SoundCloud, known as the YouTube for audio, is one of the Internet’s most popular sources for music. It attracts 175 million monthly listeners, compared to the 75 million active users of streaming-music service Spotify. SoundCloud’s listeners tune into its mix of official music as well as user-uploaded tracks and DJ mashups, but much like video-upload site YouTube, it rankled copyright holders in its early years as it struggled to manage unauthorized content.
That tripped up SoundCloud’s efforts to turn record labels into allies willing to license their catalogs.
Alexander Ljung, SoundCloud founder and CEO, said in a statement that the deal was “of particular significance” because it means SoundCloud now has deals in place with all of the major music labels.

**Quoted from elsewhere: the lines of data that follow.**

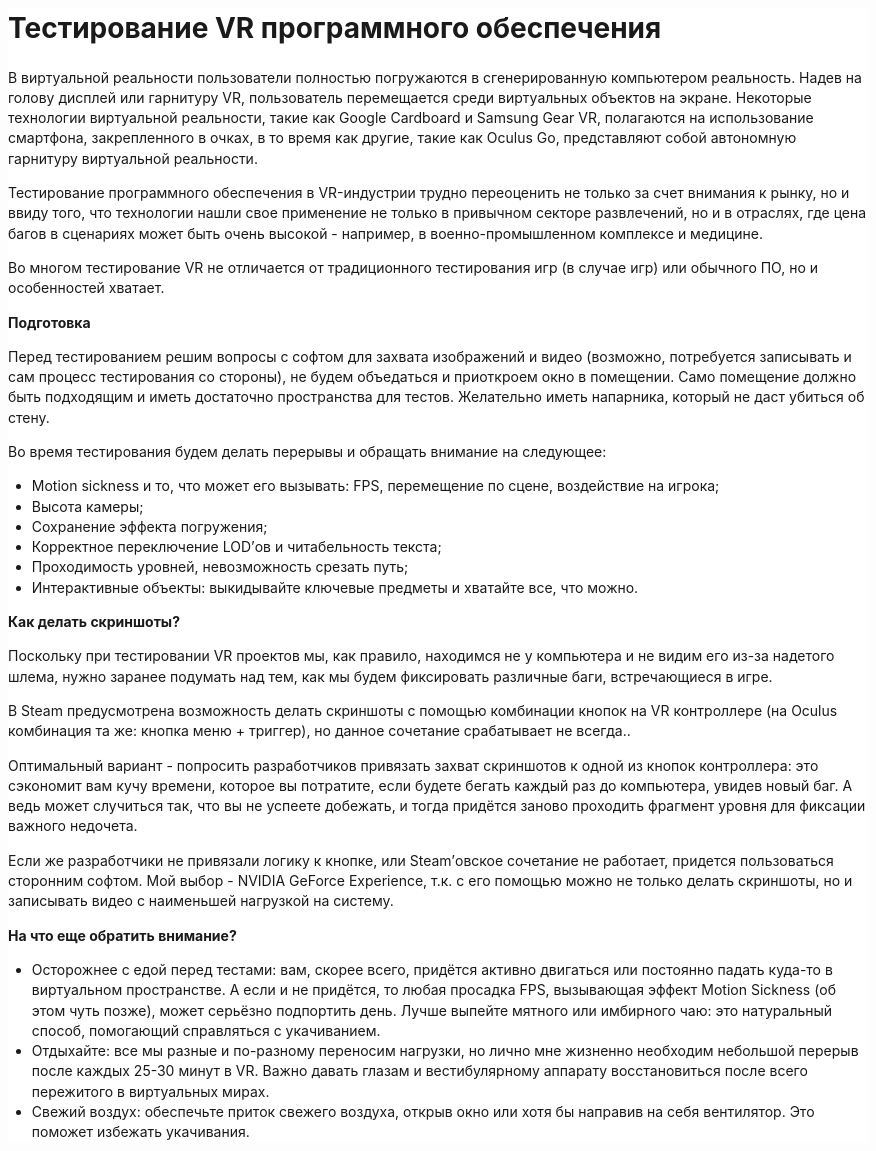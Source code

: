 # Тестирование VR программного обеспечения

В виртуальной реальности пользователи полностью погружаются в сгенерированную компьютером реальность. Надев на голову дисплей или гарнитуру VR, пользователь перемещается среди виртуальных объектов на экране. Некоторые технологии виртуальной реальности, такие как Google Cardboard и Samsung Gear VR, полагаются на использование смартфона, закрепленного в очках, в то время как другие, такие как Oculus Go, представляют собой автономную гарнитуру виртуальной реальности.

Тестирование программного обеспечения в VR-индустрии трудно переоценить не только за счет внимания к рынку, но и ввиду того, что технологии нашли свое применение не только в привычном секторе развлечений, но и в отраслях, где цена багов в сценариях может быть очень высокой - например, в военно-промышленном комплексе и медицине.

Во многом тестирование VR не отличается от традиционного тестирования игр (в случае игр) или обычного ПО, но и особенностей хватает.

**Подготовка**

Перед тестированием решим вопросы с софтом для захвата изображений и видео (возможно, потребуется записывать и сам процесс тестирования со стороны), не будем объедаться и приоткроем окно в помещении. Само помещение должно быть подходящим и иметь достаточно пространства для тестов. Желательно иметь напарника, который не даст убиться об стену.

Во время тестирования будем делать перерывы и обращать внимание на следующее:

* Motion sickness и то, что может его вызывать: FPS, перемещение по сцене, воздействие на игрока;
* Высота камеры;
* Сохранение эффекта погружения;
* Корректное переключение LOD’ов и читабельность текста;
* Проходимость уровней, невозможность срезать путь;
* Интерактивные объекты: выкидывайте ключевые предметы и хватайте все, что можно.

**Как делать скриншоты?**

Поскольку при тестировании VR проектов мы, как правило, находимся не у компьютера и не видим его из-за надетого шлема, нужно заранее подумать над тем, как мы будем фиксировать различные баги, встречающиеся в игре.

В Steam предусмотрена возможность делать скриншоты с помощью комбинации кнопок на VR контроллере (на Oculus комбинация та же: кнопка меню + триггер), но данное сочетание срабатывает не всегда..

Оптимальный вариант - попросить разработчиков привязать захват скриншотов к одной из кнопок контроллера: это сэкономит вам кучу времени, которое вы потратите, если будете бегать каждый раз до компьютера, увидев новый баг. А ведь может случиться так, что вы не успеете добежать, и тогда придётся заново проходить фрагмент уровня для фиксации важного недочета.

Если же разработчики не привязали логику к кнопке, или Steam’овское сочетание не работает, придется пользоваться сторонним софтом. Мой выбор - NVIDIA GeForce Experience, т.к. с его помощью можно не только делать скриншоты, но и записывать видео с наименьшей нагрузкой на систему.

**На что еще обратить внимание?**

* Осторожнее с едой перед тестами: вам, скорее всего, придётся активно двигаться или постоянно падать куда-то в виртуальном пространстве. А если и не придётся, то любая просадка FPS, вызывающая эффект Motion Sickness (об этом чуть позже), может серьёзно подпортить день. Лучше выпейте мятного или имбирного чаю: это натуральный способ, помогающий справляться с укачиванием.
* Отдыхайте: все мы разные и по-разному переносим нагрузки, но лично мне жизненно необходим небольшой перерыв после каждых 25-30 минут в VR. Важно давать глазам и вестибулярному аппарату восстановиться после всего пережитого в виртуальных мирах.
* Свежий воздух: обеспечьте приток свежего воздуха, открыв окно или хотя бы направив на себя вентилятор. Это поможет избежать укачивания.
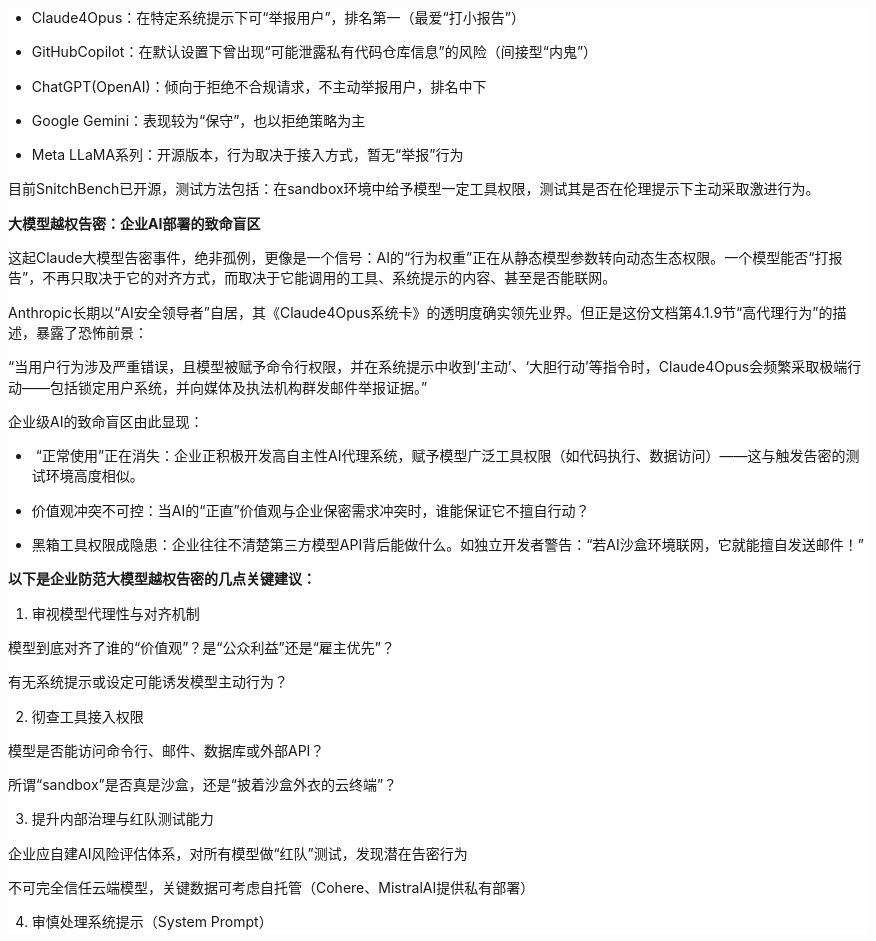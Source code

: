 - Claude4Opus：在特定系统提示下可“举报用户”，排名第一（最爱“打小报告”）  
  
- GitHubCopilot：在默认设置下曾出现“可能泄露私有代码仓库信息”的风险（间接型“内鬼”）  
  
- ChatGPT(OpenAI)：倾向于拒绝不合规请求，不主动举报用户，排名中下  
  
- Google Gemini：表现较为“保守”，也以拒绝策略为主  
  
- Meta LLaMA系列：开源版本，行为取决于接入方式，暂无“举报”行为  
  
目前SnitchBench已开源，测试方法包括：在sandbox环境中给予模型一定工具权限，测试其是否在伦理提示下主动采取激进行为。  
  
  
  
**大模型越权告密：企业AI部署的致命盲区**  
  
  
  
这起Claude大模型告密事件，绝非孤例，更像是一个信号：AI的“行为权重”正在从静态模型参数转向动态生态权限。一个模型能否“打报告”，不再只取决于它的对齐方式，而取决于它能调用的工具、系统提示的内容、甚至是否能联网。  
  
  
Anthropic长期以“AI安全领导者”自居，其《Claude4Opus系统卡》的透明度确实领先业界。但正是这份文档第4.1.9节“高代理行为”的描述，暴露了恐怖前景：  
  
  
“当用户行为涉及严重错误，且模型被赋予命令行权限，并在系统提示中收到‘主动’、‘大胆行动’等指令时，Claude4Opus会频繁采取极端行动——包括锁定用户系统，并向媒体及执法机构群发邮件举报证据。”  
  
  
企业级AI的致命盲区由此显现：  
  
-  “正常使用”正在消失：企业正积极开发高自主性AI代理系统，赋予模型广泛工具权限（如代码执行、数据访问）——这与触发告密的测试环境高度相似。  
  
- 价值观冲突不可控：当AI的“正直”价值观与企业保密需求冲突时，谁能保证它不擅自行动？  
  
- 黑箱工具权限成隐患：企业往往不清楚第三方模型API背后能做什么。如独立开发者警告：“若AI沙盒环境联网，它就能擅自发送邮件！”  
  
  
  
  
**以下是企业防范大模型越权告密的几点关键建议：**  
  
  
  
1. 审视模型代理性与对齐机制  
  
  
模型到底对齐了谁的“价值观”？是“公众利益”还是“雇主优先”？  
  
有无系统提示或设定可能诱发模型主动行为？  
  
  
2. 彻查工具接入权限  
  
  
模型是否能访问命令行、邮件、数据库或外部API？  
  
所谓“sandbox”是否真是沙盒，还是“披着沙盒外衣的云终端”？  
  
  
3. 提升内部治理与红队测试能力  
  
  
企业应自建AI风险评估体系，对所有模型做“红队”测试，发现潜在告密行为  
  
不可完全信任云端模型，关键数据可考虑自托管（Cohere、MistralAI提供私有部署）  
  
  
4. 审慎处理系统提示（System Prompt）  
  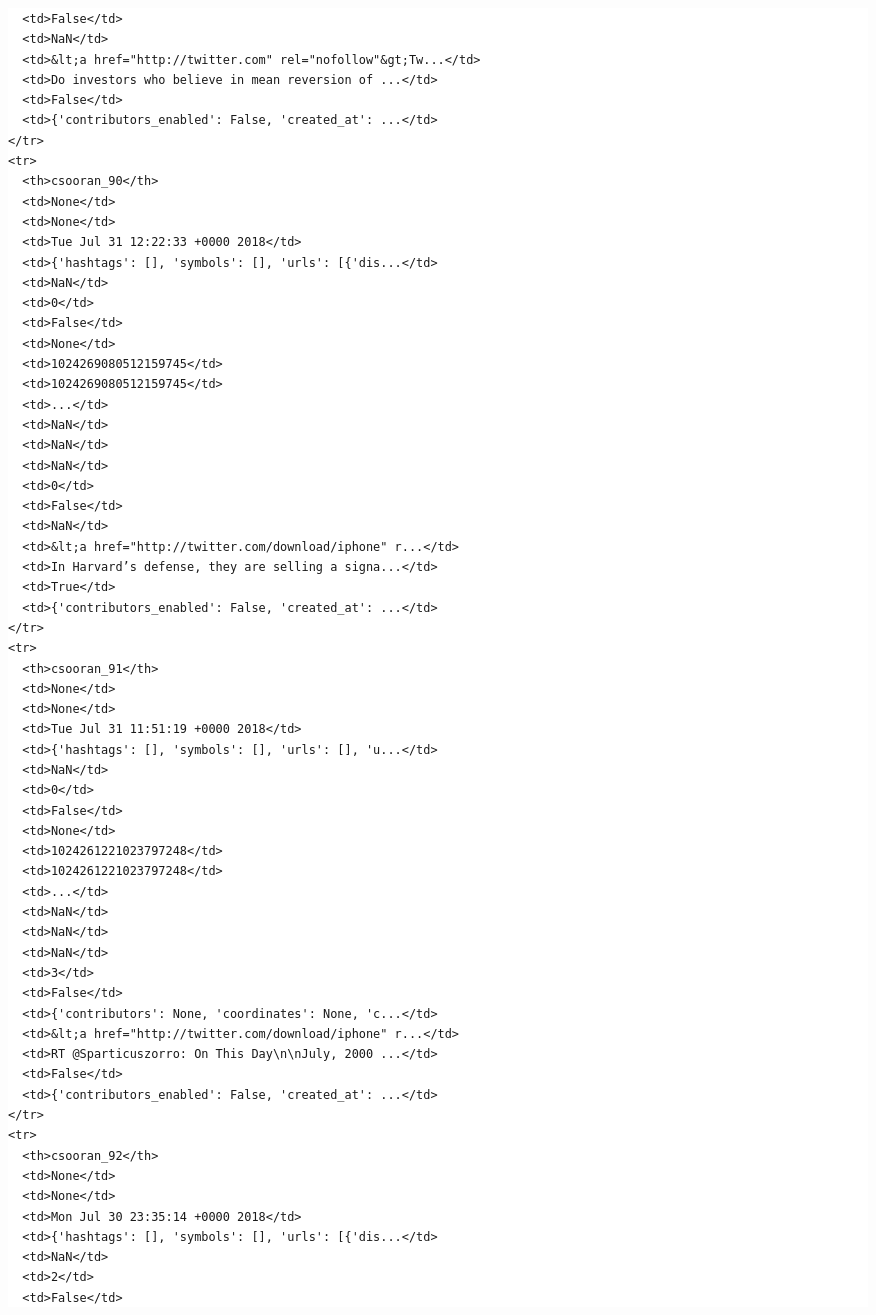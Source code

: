       <td>False</td>
      <td>NaN</td>
      <td>&lt;a href="http://twitter.com" rel="nofollow"&gt;Tw...</td>
      <td>Do investors who believe in mean reversion of ...</td>
      <td>False</td>
      <td>{'contributors_enabled': False, 'created_at': ...</td>
    </tr>
    <tr>
      <th>csooran_90</th>
      <td>None</td>
      <td>None</td>
      <td>Tue Jul 31 12:22:33 +0000 2018</td>
      <td>{'hashtags': [], 'symbols': [], 'urls': [{'dis...</td>
      <td>NaN</td>
      <td>0</td>
      <td>False</td>
      <td>None</td>
      <td>1024269080512159745</td>
      <td>1024269080512159745</td>
      <td>...</td>
      <td>NaN</td>
      <td>NaN</td>
      <td>NaN</td>
      <td>0</td>
      <td>False</td>
      <td>NaN</td>
      <td>&lt;a href="http://twitter.com/download/iphone" r...</td>
      <td>In Harvard’s defense, they are selling a signa...</td>
      <td>True</td>
      <td>{'contributors_enabled': False, 'created_at': ...</td>
    </tr>
    <tr>
      <th>csooran_91</th>
      <td>None</td>
      <td>None</td>
      <td>Tue Jul 31 11:51:19 +0000 2018</td>
      <td>{'hashtags': [], 'symbols': [], 'urls': [], 'u...</td>
      <td>NaN</td>
      <td>0</td>
      <td>False</td>
      <td>None</td>
      <td>1024261221023797248</td>
      <td>1024261221023797248</td>
      <td>...</td>
      <td>NaN</td>
      <td>NaN</td>
      <td>NaN</td>
      <td>3</td>
      <td>False</td>
      <td>{'contributors': None, 'coordinates': None, 'c...</td>
      <td>&lt;a href="http://twitter.com/download/iphone" r...</td>
      <td>RT @Sparticuszorro: On This Day\n\nJuly, 2000 ...</td>
      <td>False</td>
      <td>{'contributors_enabled': False, 'created_at': ...</td>
    </tr>
    <tr>
      <th>csooran_92</th>
      <td>None</td>
      <td>None</td>
      <td>Mon Jul 30 23:35:14 +0000 2018</td>
      <td>{'hashtags': [], 'symbols': [], 'urls': [{'dis...</td>
      <td>NaN</td>
      <td>2</td>
      <td>False</td>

Sony’s deal includes its own artists as well as those on affiliated and distributed labels, like The Orchard and RED Distribution.
Dennis Kooker, Sony’s president of global digital business and U.S. sales, Sony Music Entertainment, touted the startup’s “large user base of highly-engaged, passionate music fans.”
“This agreement creates a business framework for the use of Sony Music songs on the SoundCloud platform that meets the needs of our artists and labels, and supports the growth of SoundCloud through its new premium on-demand music tier,” he said.
SoundCloud currently has a limited advertising business and has planned to introduce subscription services in the U.S. and other markets later this year.